Cystic Disease Flashcards
What are the 2 causative genes of autosomal dominant polycystic kidney disease?
PKD1 and PKD2
Which ADPKD mutation has a worse prognosis?
PKD1 mutations
What is the 2nd-hit hypothesis of ADPKD?
The theory that cyst formation does not occur until there is a 2nd hit/mutation that occurs in the unaffected gene copy
What cellular structure do PKD1 and PKD2 localize to?
Cilium of tubular epithelial cells
What is the affect of abnormal cilliary function on Ca2+ and cAMP?
It decreases intracellular Ca2+ and raises cAMP levels, which leads to cell proliferation and fluid secretion of expanding cyst
What is the role of ADH on cyst formation?
Binding of ADH/AVP to V2 receptors stimulates cAMP, which leads to cyst proliferation and fluid secretion into cysts
How does ADPKD lead to CKD/ESRD?
Cysts take up more and more of the kidney space, which leads to compression of renal vasculature and RAAS activation. There is also functional tissue destruction, which leads to hyperfiltration and injury of remaining kidney units
What is the mainstay of diagnosis of cystic kidney disease?
Imaging and family history if possible
What are common renal manifestations of ADPKD?
Hypertension, abdominal/flank pain, proteinuria, nephrolithiasis, hematuria, UTIs
What are extrarenal complications of ADPKD?
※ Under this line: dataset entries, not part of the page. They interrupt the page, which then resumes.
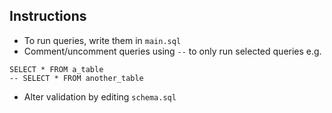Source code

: ## Instructions

* To run queries, write them in ```main.sql```
* Comment/uncomment queries using ```--``` to only run selected queries e.g.
```
SELECT * FROM a_table
-- SELECT * FROM another_table
```
* Alter validation by editing ```schema.sql```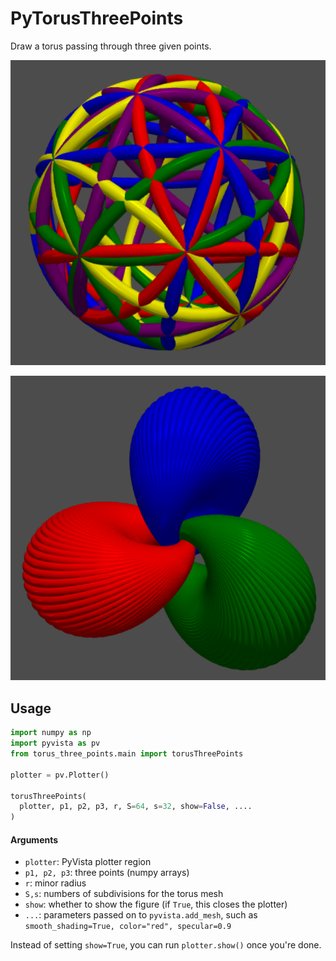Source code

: # PyTorusThreePoints

Draw a torus passing through three given points.

![](https://github.com/stla/PyTorusThreePoints/raw/main/examples/example2.png)

![](https://github.com/stla/PyTorusThreePoints/raw/main/examples/example3.png)

## Usage

```python
import numpy as np
import pyvista as pv
from torus_three_points.main import torusThreePoints

plotter = pv.Plotter()

torusThreePoints(
  plotter, p1, p2, p3, r, S=64, s=32, show=False, ....
)
```

#### Arguments

- `plotter`: PyVista plotter region
- `p1, p2, p3`: three points (numpy arrays)
- `r`: minor radius
- `S,s`: numbers of subdivisions for the torus mesh
- `show`: whether to show the figure (if `True`, this closes the plotter)
- `...`: parameters passed on to `pyvista.add_mesh`, such as `smooth_shading=True, color="red", specular=0.9`

Instead of setting `show=True`, you can run `plotter.show()` once you're done.
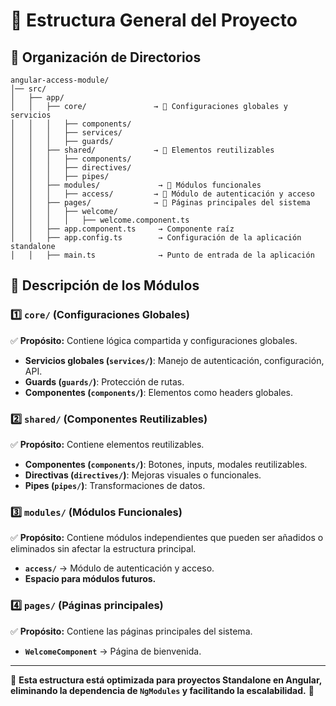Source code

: # 📌 Estructura General del Proyecto

## **📂 Organización de Directorios**
```
angular-access-module/
│── src/
│   ├── app/
│   │   ├── core/               → 📌 Configuraciones globales y servicios
│   │   │   ├── components/
│   │   │   ├── services/
│   │   │   ├── guards/
│   │   ├── shared/             → 📌 Elementos reutilizables
│   │   │   ├── components/
│   │   │   ├── directives/
│   │   │   ├── pipes/
│   │   ├── modules/             → 📌 Módulos funcionales
│   │   │   ├── access/         → 📌 Módulo de autenticación y acceso
│   │   ├── pages/              → 📌 Páginas principales del sistema
│   │   │   ├── welcome/
│   │   │   │   ├── welcome.component.ts
│   │   ├── app.component.ts     → Componente raíz
│   │   ├── app.config.ts        → Configuración de la aplicación standalone
│   │   ├── main.ts              → Punto de entrada de la aplicación
```

## **📌 Descripción de los Módulos**

### **1️⃣ `core/` (Configuraciones Globales)**
✅ **Propósito:** Contiene lógica compartida y configuraciones globales.
- **Servicios globales (`services/`)**: Manejo de autenticación, configuración, API.
- **Guards (`guards/`)**: Protección de rutas.
- **Componentes (`components/`)**: Elementos como headers globales.

### **2️⃣ `shared/` (Componentes Reutilizables)**
✅ **Propósito:** Contiene elementos reutilizables.
- **Componentes (`components/`)**: Botones, inputs, modales reutilizables.
- **Directivas (`directives/`)**: Mejoras visuales o funcionales.
- **Pipes (`pipes/`)**: Transformaciones de datos.

### **3️⃣ `modules/` (Módulos Funcionales)**
✅ **Propósito:** Contiene módulos independientes que pueden ser añadidos o eliminados sin afectar la estructura principal.
- **`access/`** → Módulo de autenticación y acceso.
- **Espacio para módulos futuros.**

### **4️⃣ `pages/` (Páginas principales)**
✅ **Propósito:** Contiene las páginas principales del sistema.
- **`WelcomeComponent`** → Página de bienvenida.

---
📌 **Esta estructura está optimizada para proyectos Standalone en Angular, eliminando la dependencia de `NgModules` y facilitando la escalabilidad.** 🚀

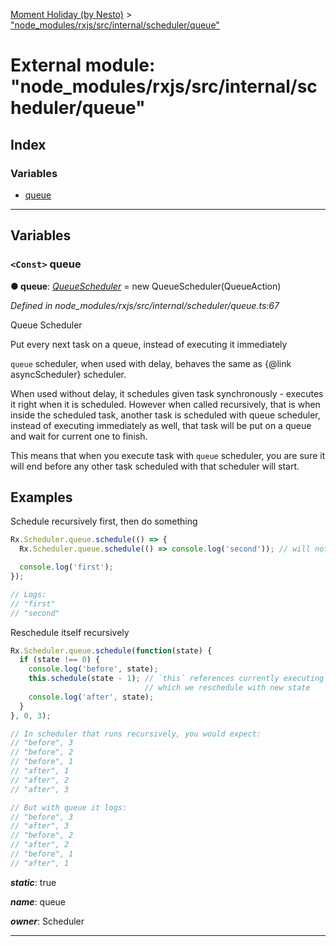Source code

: [Moment Holiday (by Nesto)](../README.md) > ["node_modules/rxjs/src/internal/scheduler/queue"](../modules/_node_modules_rxjs_src_internal_scheduler_queue_.md)

# External module: "node_modules/rxjs/src/internal/scheduler/queue"

## Index

### Variables

* [queue](_node_modules_rxjs_src_internal_scheduler_queue_.md#queue)

---

## Variables

<a id="queue"></a>

### `<Const>` queue

**● queue**: *[QueueScheduler](../classes/_node_modules_rxjs_src_internal_scheduler_queuescheduler_.queuescheduler.md)* =  new QueueScheduler(QueueAction)

*Defined in node_modules/rxjs/src/internal/scheduler/queue.ts:67*

Queue Scheduler

Put every next task on a queue, instead of executing it immediately

`queue` scheduler, when used with delay, behaves the same as {@link asyncScheduler} scheduler.

When used without delay, it schedules given task synchronously - executes it right when it is scheduled. However when called recursively, that is when inside the scheduled task, another task is scheduled with queue scheduler, instead of executing immediately as well, that task will be put on a queue and wait for current one to finish.

This means that when you execute task with `queue` scheduler, you are sure it will end before any other task scheduled with that scheduler will start.

Examples
--------

Schedule recursively first, then do something

```javascript
Rx.Scheduler.queue.schedule(() => {
  Rx.Scheduler.queue.schedule(() => console.log('second')); // will not happen now, but will be put on a queue

  console.log('first');
});

// Logs:
// "first"
// "second"
```

Reschedule itself recursively

```javascript
Rx.Scheduler.queue.schedule(function(state) {
  if (state !== 0) {
    console.log('before', state);
    this.schedule(state - 1); // `this` references currently executing Action,
                              // which we reschedule with new state
    console.log('after', state);
  }
}, 0, 3);

// In scheduler that runs recursively, you would expect:
// "before", 3
// "before", 2
// "before", 1
// "after", 1
// "after", 2
// "after", 3

// But with queue it logs:
// "before", 3
// "after", 3
// "before", 2
// "after", 2
// "before", 1
// "after", 1
```
*__static__*: true

*__name__*: queue

*__owner__*: Scheduler

___

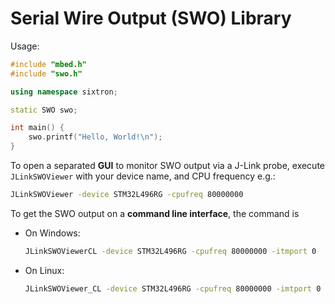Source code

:# Serial Wire Output (SWO) Library

Usage:

```cpp
#include "mbed.h"
#include "swo.h"

using namespace sixtron;

static SWO swo;

int main() {
    swo.printf("Hello, World!\n");
}
```

To open a separated **GUI** to monitor SWO output via a J-Link probe, execute
`JLinkSWOViewer` with your device name, and CPU frequency e.g.:

```sh
JLinkSWOViewer -device STM32L496RG -cpufreq 80000000
```

To get the SWO output on a **command line interface**, the command is
- On Windows:
   ```sh
   JLinkSWOViewerCL -device STM32L496RG -cpufreq 80000000 -itmport 0
   ```
- On Linux:
   ```sh
   JLinkSWOViewer_CL -device STM32L496RG -cpufreq 80000000 -imtport 0
   ```

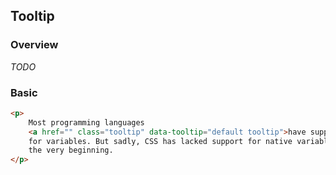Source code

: ## Tooltip

### Overview

_TODO_

### Basic

```html
<p>
    Most programming languages
    <a href="" class="tooltip" data-tooltip="default tooltip">have support </a>
    for variables. But sadly, CSS has lacked support for native variables from
    the very beginning.
</p>
```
Hepatic cysts (most common) Intracranial aneurysms (can be fatal) Mitral valve prolapse, aortic aneurysm
What is the treatment for ADKPD?
General renoprotection (BP control, low sodium diet, increased water intake, minimal caffeine, no contact sports) and newer pharmacology (tolvaptan, mTOR inhibitors)
What is the gene associated with autosomal recessive PKD?
PKHD1 gene that encodes for fibrocystin (expressed in primary cilia of kidney and bile duct epithelia)
What is the pathology of ARPKD?
Enlarged, echogenic kidneys, compressed cortex, dilated branching collecting ducts
How is ARPKD diagnosed?
Presence of large, echogenic kidneys with either concurrent hepatic fibrosis, parents without cystic kidneys, or sibling with disease)
What are extra-renal clinical manifestations of ARPKD?